We first develop a framework for bivariate spatial models that incorporates correlated measurement errors. Applied to global Argo oceanographic data, the methodology separates correlation in the nugget effect from the spatial dependence of the latent process. A moving-window analysis demonstrates that accounting for this structure reduces bias and improves uncertainty quantification for joint temperature–salinity prediction.
We then introduce log-Gaussian Cox processes on metric graphs, constructing Whittle–Matérn fields via graph differential operators with computationally efficient likelihood-based inference. The methodology is implemented in the MetricGraph R package and integrated with R-INLA. We apply the approach to traffic accident data on a road network in Al-Ahsa, Saudi Arabia, identifying high-risk segments through excursion set analysis.
Finally, we apply bivariate Gaussian random fields on metric graphs to urban air quality mapping. The model combines Whittle–Matérn fields defined on the road network with a linear model of coregionalization, fitted via integrated nested Laplace approximations. Using mobile monitoring data from London, we first illustrate the univariate approach by modeling NO2 concentrations, then analyze the joint spatial structure of CO2 and NOx using the bivariate specification. We further employ excursion set methods to identify pollution hotspots with quantified uncertainty. To our knowledge, this represents the first application of bivariate Whittle–Matérn fields on a metric graph for air pollution mapping.
Collectively, these contributions advance spatial modeling through methodological improvements in multivariate covariance structures, new model classes for non-Euclidean domains, and computationally efficient workflows for environmental applications.
Presenters
Brief Biography
Damilya Saduakhas is a PhD candidate in Statistics at King Abdullah University of Science and Technology (KAUST) in the Computer, Electrical, and Mathematical Sciences and Engineering (CEMSE) division, working under the supervision of Professor David Bolin.
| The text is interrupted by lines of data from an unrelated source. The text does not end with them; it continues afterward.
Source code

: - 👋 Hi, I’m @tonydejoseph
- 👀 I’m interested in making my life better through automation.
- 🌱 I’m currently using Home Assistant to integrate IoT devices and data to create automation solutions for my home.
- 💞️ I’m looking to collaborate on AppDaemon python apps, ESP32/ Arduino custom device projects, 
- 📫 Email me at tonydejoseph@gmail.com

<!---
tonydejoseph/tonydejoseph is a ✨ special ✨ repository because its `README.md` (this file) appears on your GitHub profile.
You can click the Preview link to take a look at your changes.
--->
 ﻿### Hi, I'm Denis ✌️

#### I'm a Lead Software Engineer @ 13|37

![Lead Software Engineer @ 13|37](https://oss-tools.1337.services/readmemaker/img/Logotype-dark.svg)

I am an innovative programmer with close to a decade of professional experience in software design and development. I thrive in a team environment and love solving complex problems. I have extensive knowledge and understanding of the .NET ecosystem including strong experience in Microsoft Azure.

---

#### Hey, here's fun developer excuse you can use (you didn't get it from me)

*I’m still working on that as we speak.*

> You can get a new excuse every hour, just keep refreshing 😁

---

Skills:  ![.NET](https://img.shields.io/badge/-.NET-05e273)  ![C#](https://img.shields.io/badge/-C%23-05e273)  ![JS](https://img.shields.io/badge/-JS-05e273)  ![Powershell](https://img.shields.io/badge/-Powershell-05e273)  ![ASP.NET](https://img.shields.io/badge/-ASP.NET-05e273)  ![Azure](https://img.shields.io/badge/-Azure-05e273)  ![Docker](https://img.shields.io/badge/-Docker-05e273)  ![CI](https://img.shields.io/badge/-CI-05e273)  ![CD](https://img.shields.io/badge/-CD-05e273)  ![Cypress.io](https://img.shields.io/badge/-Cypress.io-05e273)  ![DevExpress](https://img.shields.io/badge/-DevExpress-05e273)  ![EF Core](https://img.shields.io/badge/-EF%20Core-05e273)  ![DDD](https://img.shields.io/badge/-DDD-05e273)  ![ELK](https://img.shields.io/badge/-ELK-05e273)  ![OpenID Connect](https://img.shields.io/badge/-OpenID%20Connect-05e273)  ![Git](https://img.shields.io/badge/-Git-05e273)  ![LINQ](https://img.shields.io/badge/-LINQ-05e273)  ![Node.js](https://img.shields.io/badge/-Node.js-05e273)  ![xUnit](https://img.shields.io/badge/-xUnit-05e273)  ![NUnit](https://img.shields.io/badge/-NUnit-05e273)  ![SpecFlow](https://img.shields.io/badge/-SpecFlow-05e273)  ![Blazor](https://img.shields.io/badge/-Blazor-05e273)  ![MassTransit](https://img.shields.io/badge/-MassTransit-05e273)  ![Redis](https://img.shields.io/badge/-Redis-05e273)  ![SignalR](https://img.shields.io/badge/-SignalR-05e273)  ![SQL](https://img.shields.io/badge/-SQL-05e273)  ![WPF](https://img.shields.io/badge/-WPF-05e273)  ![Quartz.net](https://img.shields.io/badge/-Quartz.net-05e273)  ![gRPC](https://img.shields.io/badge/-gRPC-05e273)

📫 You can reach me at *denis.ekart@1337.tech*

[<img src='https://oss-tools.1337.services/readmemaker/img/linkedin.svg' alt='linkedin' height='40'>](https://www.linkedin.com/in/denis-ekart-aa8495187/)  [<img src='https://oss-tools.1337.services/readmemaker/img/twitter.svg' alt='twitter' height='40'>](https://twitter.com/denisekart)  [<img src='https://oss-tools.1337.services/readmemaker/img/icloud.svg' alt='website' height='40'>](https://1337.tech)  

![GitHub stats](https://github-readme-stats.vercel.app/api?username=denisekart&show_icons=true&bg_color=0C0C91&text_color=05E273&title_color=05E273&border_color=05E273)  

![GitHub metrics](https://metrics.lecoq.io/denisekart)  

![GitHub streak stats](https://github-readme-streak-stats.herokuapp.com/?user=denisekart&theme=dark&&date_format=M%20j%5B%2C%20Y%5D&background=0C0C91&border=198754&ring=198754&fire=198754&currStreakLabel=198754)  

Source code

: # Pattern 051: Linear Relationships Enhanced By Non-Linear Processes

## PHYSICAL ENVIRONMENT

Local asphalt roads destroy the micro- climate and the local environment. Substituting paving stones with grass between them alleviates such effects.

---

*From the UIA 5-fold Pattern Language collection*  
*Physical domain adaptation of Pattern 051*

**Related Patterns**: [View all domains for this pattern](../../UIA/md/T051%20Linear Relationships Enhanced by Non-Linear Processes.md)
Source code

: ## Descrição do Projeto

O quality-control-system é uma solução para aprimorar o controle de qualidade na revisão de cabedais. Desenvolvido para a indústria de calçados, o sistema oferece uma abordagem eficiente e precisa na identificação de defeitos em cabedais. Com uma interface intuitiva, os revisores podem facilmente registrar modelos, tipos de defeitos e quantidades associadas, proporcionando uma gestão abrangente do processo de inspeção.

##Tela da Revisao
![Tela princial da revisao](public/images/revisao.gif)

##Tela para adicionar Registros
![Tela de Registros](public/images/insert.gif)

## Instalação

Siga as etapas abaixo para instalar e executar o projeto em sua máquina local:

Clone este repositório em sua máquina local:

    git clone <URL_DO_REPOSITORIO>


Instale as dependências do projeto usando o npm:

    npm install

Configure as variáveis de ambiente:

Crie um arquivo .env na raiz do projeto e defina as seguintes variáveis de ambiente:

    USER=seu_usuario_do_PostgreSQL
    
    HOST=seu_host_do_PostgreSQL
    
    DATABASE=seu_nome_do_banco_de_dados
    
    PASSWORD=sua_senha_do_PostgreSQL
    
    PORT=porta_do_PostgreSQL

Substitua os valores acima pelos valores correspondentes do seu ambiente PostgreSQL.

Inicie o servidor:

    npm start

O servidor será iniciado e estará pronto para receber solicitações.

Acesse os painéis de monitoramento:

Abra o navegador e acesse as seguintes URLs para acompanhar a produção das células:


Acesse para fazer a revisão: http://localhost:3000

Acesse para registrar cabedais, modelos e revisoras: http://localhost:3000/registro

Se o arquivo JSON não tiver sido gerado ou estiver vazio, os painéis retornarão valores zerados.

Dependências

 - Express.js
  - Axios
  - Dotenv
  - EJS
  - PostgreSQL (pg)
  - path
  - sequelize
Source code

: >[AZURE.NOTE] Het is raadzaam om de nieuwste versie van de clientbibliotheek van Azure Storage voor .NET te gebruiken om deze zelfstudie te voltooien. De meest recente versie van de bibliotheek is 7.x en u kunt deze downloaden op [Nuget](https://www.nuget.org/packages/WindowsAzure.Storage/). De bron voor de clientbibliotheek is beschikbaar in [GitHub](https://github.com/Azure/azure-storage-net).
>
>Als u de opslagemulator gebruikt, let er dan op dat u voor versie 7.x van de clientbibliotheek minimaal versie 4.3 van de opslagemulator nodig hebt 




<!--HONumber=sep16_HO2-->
She received her B.S. degree in Mathematics from Nazarbayev University, Kazakhstan, in 2020 and her M.S. degree in Statistics from KAUST in 2022. Her work on log-Gaussian Cox processes on metric graphs received the Best Paper Award at Spatial Statistics 2025 and the Best Poster Award at ISBA World Meeting 2024. During her time at KAUST, she served as president of the ASA Student Chapter and as Academic and Research Counselor on the Graduate Student Council.